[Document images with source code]
┌────────
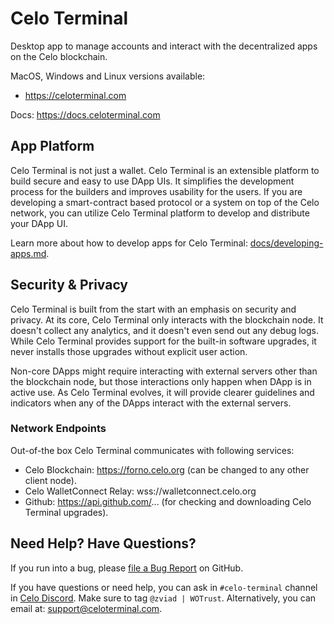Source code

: # Celo Terminal

Desktop app to manage accounts and interact with the decentralized apps on the Celo blockchain.

MacOS, Windows and Linux versions available:
* https://celoterminal.com

Docs: https://docs.celoterminal.com

## App Platform

Celo Terminal is not just a wallet. Celo Terminal is an extensible platform to build secure and easy to use DApp UIs.
It simplifies the development process for the builders and improves usability for the users. If you are developing a
smart-contract based protocol or a system on top of the Celo network, you can utilize Celo Terminal platform to
develop and distribute your DApp UI.

Learn more about how to develop apps for Celo Terminal: [docs/developing-apps.md](./docs/developing-apps.md).

## Security & Privacy

Celo Terminal is built from the start with an emphasis on security and privacy. At its core, Celo Terminal only interacts
with the blockchain node. It doesn't collect any analytics, and it doesn't even send out any debug logs. While Celo Terminal
provides support for the built-in software upgrades, it never installs those upgrades without explicit user action.

Non-core DApps might require interacting with external servers other than the blockchain node, but
those interactions only happen when DApp is in active use. As Celo Terminal evolves, it will provide clearer
guidelines and indicators when any of the DApps interact with the external servers.

### Network Endpoints

Out-of-the box Celo Terminal communicates with following services:
* Celo Blockchain: https://forno.celo.org (can be changed to any other client node).
* Celo WalletConnect Relay: wss://walletconnect.celo.org
* Github: https://api.github.com/... (for checking and downloading Celo Terminal upgrades).

## Need Help? Have Questions?

If you run into a bug, please [file a Bug Report](https://github.com/zviadm/celoterminal/issues/new/choose) on GitHub.

If you have questions or need help, you can ask in `#celo-terminal` channel in [Celo Discord](https://chat.celo.org).
Make sure to tag `@zviad | WOTrust`. Alternatively, you can email at: support@celoterminal.com.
└────────
▸ **Assignment**
Return each line above exactly; any pictures are to be skipped.

▸ **Result**
Source code

: # Celo Terminal

Desktop app to manage accounts and interact with the decentralized apps on the Celo blockchain.

MacOS, Windows and Linux versions available:
* https://celoterminal.com

Docs: https://docs.celoterminal.com

## App Platform

Celo Terminal is not just a wallet. Celo Terminal is an extensible platform to build secure and easy to use DApp UIs.
It simplifies the development process for the builders and improves usability for the users. If you are developing a
smart-contract based protocol or a system on top of the Celo network, you can utilize Celo Terminal platform to
develop and distribute your DApp UI.

Learn more about how to develop apps for Celo Terminal: [docs/developing-apps.md](./docs/developing-apps.md).

## Security & Privacy

Celo Terminal is built from the start with an emphasis on security and privacy. At its core, Celo Terminal only interacts
with the blockchain node. It doesn't collect any analytics, and it doesn't even send out any debug logs. While Celo Terminal
provides support for the built-in software upgrades, it never installs those upgrades without explicit user action.

Non-core DApps might require interacting with external servers other than the blockchain node, but
those interactions only happen when DApp is in active use. As Celo Terminal evolves, it will provide clearer
guidelines and indicators when any of the DApps interact with the external servers.

### Network Endpoints

Out-of-the box Celo Terminal communicates with following services:
* Celo Blockchain: https://forno.celo.org (can be changed to any other client node).
* Celo WalletConnect Relay: wss://walletconnect.celo.org
* Github: https://api.github.com/... (for checking and downloading Celo Terminal upgrades).

## Need Help? Have Questions?

If you run into a bug, please [file a Bug Report](https://github.com/zviadm/celoterminal/issues/new/choose) on GitHub.

If you have questions or need help, you can ask in `#celo-terminal` channel in [Celo Discord](https://chat.celo.org).
Make sure to tag `@zviad | WOTrust`. Alternatively, you can email at: support@celoterminal.com.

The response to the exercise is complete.